_TASK ITEM_
Copy out the entries below exactly as they stand, but only from the line containing "## 🎯 Objectifs du cours 14" through the line containing "### **1. Cycles".

_DATA TO EXAMINE_
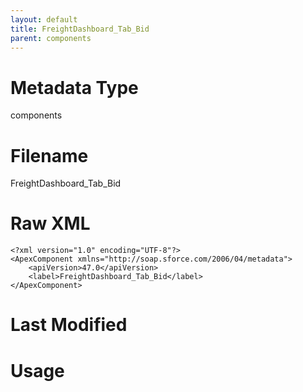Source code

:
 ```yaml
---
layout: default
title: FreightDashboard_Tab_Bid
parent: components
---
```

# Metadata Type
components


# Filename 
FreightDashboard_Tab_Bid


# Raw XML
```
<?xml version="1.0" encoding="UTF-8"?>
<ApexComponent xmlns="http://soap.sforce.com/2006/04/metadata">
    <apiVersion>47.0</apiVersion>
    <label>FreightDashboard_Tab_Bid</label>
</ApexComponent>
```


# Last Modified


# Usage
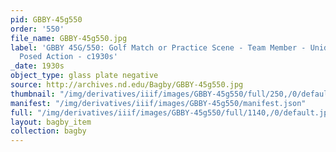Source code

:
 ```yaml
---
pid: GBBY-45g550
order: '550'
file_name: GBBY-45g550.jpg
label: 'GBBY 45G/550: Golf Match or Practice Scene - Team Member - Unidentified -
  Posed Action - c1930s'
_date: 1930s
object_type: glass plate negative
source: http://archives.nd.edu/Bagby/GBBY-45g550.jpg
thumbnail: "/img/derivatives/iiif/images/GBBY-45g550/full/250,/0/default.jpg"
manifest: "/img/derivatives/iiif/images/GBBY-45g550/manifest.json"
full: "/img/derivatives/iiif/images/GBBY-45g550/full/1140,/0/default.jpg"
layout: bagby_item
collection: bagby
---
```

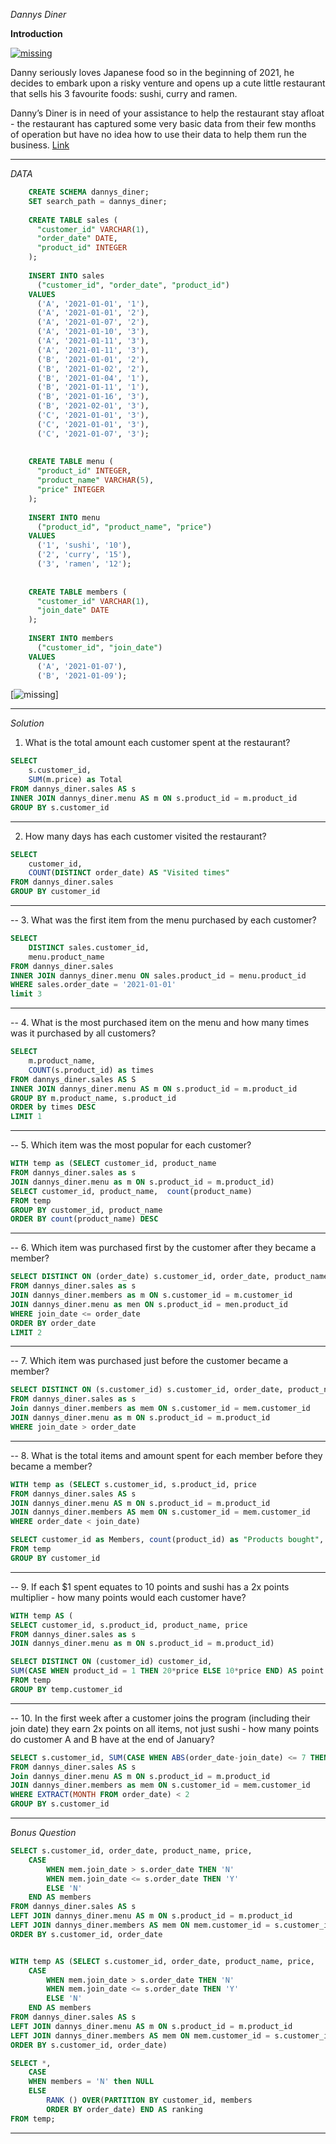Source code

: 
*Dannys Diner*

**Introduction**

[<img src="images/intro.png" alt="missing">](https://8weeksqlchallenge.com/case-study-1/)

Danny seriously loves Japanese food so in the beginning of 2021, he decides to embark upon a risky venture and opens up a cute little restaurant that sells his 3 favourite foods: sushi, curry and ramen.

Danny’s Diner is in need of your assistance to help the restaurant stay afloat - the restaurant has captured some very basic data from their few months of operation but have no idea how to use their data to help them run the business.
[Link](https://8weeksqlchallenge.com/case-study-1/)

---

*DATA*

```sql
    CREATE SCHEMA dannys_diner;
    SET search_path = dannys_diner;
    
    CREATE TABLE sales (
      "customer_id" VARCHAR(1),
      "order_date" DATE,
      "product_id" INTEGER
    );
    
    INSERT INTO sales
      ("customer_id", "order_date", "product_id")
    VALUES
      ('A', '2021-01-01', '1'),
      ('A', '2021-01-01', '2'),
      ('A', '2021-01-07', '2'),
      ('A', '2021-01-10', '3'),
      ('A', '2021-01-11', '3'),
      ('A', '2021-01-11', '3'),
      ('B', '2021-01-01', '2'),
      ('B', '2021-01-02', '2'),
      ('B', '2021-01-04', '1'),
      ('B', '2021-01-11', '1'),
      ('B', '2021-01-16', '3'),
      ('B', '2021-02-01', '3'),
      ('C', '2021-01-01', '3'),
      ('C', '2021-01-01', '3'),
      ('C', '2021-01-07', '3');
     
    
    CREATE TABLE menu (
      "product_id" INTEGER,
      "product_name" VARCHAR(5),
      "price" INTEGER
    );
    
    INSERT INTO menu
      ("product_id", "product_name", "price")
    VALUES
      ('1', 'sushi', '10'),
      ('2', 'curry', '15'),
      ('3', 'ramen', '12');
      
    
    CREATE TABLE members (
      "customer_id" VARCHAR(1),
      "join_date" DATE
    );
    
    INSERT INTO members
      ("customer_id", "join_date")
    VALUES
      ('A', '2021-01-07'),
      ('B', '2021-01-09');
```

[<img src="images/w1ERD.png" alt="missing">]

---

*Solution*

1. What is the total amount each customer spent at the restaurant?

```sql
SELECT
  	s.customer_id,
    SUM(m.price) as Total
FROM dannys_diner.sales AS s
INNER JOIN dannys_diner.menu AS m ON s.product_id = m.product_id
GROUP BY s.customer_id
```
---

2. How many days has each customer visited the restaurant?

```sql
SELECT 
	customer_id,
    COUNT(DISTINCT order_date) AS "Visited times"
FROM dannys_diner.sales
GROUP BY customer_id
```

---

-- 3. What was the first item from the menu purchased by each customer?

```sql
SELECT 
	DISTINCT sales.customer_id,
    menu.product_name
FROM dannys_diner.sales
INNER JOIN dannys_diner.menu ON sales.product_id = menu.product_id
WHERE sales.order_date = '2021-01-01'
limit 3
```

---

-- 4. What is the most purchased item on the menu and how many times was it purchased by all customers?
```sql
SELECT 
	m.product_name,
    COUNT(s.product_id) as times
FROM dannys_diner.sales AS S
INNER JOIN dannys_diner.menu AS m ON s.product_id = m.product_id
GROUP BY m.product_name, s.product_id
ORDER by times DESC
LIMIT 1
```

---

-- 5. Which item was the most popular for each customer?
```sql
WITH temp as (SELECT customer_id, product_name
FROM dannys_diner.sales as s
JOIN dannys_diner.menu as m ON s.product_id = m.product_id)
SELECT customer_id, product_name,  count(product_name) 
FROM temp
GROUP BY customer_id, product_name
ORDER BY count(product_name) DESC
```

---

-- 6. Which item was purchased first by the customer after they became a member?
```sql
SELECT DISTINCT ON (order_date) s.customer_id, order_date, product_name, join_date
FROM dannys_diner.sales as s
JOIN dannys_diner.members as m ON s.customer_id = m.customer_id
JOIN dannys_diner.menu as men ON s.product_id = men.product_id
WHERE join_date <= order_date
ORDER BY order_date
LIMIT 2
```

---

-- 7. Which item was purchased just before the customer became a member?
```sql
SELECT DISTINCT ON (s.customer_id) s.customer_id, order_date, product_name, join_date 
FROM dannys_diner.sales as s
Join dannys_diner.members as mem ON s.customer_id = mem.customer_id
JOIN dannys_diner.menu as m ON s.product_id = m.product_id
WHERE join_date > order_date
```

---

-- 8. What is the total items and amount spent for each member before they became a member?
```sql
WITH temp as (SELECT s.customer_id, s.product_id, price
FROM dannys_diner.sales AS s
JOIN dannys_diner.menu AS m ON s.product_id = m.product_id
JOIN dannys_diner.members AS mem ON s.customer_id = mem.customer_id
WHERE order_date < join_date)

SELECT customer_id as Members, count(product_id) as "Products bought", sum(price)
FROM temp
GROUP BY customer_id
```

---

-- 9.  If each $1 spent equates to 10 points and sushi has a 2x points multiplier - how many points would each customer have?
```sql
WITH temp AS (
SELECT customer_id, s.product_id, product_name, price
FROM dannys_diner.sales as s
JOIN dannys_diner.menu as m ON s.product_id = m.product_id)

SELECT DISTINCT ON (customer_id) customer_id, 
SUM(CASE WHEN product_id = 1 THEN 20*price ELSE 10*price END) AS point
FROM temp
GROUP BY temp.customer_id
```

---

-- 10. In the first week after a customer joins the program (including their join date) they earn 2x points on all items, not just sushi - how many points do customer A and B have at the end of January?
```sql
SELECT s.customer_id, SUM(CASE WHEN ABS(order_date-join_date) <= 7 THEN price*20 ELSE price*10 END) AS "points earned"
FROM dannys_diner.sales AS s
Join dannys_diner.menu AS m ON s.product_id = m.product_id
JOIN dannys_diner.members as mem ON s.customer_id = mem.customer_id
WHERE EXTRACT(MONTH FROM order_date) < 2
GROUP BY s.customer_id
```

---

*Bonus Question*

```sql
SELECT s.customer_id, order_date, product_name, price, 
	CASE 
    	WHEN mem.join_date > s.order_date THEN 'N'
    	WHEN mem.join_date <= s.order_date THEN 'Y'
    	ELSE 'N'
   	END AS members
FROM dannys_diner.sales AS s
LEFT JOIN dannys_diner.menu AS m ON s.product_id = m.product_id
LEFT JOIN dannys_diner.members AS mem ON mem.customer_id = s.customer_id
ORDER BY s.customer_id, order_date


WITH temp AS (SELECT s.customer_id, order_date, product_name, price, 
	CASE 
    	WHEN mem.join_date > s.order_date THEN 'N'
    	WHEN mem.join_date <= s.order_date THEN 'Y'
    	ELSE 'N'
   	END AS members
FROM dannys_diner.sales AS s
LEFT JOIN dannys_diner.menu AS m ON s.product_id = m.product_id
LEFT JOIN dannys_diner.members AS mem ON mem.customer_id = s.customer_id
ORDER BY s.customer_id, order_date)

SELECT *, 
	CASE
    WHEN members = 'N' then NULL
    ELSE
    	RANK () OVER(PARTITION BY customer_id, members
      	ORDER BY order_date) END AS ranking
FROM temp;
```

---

---

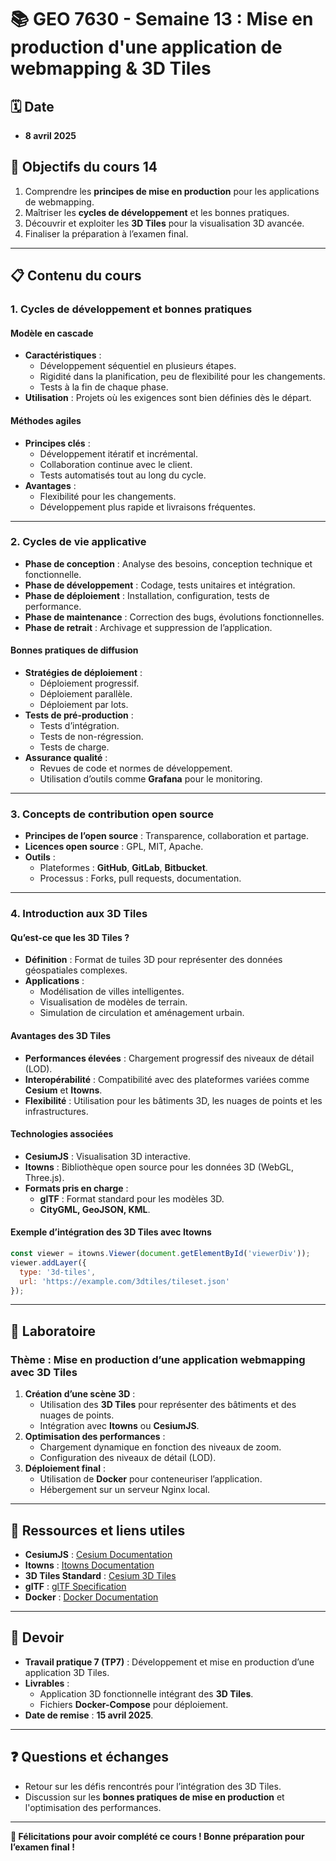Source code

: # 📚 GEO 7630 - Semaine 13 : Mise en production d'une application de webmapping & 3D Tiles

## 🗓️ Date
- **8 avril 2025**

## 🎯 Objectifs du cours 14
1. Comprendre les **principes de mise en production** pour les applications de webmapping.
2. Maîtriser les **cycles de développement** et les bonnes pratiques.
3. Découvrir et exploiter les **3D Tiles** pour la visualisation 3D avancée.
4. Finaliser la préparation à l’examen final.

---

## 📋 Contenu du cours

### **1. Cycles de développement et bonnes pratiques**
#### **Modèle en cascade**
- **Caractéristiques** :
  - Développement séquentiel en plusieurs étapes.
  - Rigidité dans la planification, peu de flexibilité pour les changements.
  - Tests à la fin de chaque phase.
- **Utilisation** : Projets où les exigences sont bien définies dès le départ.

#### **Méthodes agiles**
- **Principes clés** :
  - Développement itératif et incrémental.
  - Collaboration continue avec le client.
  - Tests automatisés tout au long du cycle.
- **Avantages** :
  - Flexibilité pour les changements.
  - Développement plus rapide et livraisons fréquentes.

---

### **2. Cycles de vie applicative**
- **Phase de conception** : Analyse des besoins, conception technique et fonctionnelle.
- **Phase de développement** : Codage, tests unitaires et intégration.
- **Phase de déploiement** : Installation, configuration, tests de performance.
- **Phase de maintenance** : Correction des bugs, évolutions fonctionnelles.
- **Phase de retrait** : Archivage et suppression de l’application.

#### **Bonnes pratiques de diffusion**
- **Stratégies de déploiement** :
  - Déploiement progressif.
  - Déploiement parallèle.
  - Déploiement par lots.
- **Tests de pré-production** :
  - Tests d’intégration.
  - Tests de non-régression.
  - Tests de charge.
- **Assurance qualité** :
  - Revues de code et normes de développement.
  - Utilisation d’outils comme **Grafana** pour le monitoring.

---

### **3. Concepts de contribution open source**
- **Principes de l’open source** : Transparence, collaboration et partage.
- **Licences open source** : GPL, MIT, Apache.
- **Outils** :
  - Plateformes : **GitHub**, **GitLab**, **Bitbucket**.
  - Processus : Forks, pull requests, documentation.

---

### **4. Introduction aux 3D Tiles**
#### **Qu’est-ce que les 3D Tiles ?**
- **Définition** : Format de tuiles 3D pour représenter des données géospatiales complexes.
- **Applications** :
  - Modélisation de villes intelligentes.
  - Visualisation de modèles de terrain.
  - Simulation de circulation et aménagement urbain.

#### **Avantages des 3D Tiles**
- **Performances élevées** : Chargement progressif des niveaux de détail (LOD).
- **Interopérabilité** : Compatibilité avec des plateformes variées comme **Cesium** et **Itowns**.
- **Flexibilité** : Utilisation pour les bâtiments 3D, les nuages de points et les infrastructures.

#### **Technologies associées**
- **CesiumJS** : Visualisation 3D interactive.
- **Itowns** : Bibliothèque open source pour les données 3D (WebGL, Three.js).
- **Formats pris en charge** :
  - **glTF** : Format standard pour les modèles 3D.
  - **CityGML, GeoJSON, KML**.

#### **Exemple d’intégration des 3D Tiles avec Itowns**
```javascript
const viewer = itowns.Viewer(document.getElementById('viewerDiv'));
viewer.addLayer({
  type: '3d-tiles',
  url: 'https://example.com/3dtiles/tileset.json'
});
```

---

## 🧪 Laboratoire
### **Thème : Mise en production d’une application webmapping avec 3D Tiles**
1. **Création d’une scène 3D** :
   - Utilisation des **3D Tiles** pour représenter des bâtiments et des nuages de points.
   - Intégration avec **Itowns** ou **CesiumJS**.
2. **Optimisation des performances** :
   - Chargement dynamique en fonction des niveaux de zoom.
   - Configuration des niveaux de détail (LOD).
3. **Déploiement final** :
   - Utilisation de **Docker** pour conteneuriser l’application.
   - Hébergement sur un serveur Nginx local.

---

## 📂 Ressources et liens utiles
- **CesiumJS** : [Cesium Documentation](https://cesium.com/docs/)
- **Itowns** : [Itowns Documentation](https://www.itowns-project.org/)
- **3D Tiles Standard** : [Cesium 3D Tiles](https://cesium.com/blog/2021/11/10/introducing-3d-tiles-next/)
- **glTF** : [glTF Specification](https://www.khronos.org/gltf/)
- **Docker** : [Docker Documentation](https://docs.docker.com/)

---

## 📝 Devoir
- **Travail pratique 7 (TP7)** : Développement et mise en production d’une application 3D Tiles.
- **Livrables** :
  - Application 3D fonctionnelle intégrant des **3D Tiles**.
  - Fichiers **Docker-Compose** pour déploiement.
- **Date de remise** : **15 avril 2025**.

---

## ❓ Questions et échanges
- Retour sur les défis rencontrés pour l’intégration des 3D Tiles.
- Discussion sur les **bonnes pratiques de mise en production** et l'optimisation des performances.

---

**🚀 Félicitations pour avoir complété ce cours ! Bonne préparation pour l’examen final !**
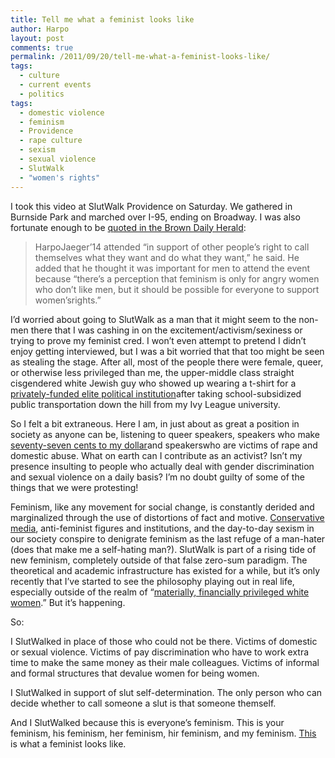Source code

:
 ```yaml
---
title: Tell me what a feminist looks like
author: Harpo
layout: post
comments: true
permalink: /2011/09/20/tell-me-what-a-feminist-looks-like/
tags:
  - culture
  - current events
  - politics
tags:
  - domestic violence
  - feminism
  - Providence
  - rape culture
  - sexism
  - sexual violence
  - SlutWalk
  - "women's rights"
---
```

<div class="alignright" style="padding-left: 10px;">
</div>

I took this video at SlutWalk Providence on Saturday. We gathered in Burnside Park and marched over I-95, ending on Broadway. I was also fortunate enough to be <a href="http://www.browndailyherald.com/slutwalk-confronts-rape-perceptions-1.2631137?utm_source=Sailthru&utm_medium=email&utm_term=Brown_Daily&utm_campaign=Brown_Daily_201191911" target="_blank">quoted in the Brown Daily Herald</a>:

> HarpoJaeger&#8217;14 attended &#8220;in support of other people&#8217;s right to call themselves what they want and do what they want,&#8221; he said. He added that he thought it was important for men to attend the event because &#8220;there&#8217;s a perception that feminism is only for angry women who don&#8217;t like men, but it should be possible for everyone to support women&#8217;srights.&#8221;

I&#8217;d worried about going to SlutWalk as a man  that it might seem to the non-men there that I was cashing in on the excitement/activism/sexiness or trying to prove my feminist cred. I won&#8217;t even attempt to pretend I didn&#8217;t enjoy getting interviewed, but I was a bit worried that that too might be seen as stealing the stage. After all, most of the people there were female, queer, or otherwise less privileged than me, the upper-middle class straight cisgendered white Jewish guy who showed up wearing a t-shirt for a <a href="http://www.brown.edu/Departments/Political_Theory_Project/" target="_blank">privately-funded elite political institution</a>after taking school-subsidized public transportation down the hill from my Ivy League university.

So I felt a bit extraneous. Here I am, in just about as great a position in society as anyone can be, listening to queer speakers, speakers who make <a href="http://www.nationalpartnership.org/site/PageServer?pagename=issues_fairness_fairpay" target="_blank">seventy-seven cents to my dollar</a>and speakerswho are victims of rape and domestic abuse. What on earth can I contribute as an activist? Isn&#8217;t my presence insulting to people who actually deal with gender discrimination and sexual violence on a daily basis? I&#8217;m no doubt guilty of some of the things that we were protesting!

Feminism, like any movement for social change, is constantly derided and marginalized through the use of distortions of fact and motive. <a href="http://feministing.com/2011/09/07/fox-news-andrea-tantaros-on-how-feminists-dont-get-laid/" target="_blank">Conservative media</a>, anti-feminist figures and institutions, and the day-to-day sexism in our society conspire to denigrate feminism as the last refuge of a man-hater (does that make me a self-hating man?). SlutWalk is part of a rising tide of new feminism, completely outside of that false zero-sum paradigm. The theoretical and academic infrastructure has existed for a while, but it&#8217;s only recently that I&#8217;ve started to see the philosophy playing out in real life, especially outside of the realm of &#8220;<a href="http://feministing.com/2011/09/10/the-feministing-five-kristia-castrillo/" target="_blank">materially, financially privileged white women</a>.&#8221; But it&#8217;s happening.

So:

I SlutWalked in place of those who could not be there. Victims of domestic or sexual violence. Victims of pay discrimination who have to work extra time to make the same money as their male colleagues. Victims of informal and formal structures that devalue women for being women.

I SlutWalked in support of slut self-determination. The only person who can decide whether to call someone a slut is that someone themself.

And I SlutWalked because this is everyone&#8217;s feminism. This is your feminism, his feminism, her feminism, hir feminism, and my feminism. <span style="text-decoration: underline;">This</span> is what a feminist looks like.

_RESULT_
## 🎯 Objectifs du cours 14
1. Comprendre les **principes de mise en production** pour les applications de webmapping.
2. Maîtriser les **cycles de développement** et les bonnes pratiques.
3. Découvrir et exploiter les **3D Tiles** pour la visualisation 3D avancée.
4. Finaliser la préparation à l’examen final.

---

## 📋 Contenu du cours

### **1. Cycles de développement et bonnes pratiques**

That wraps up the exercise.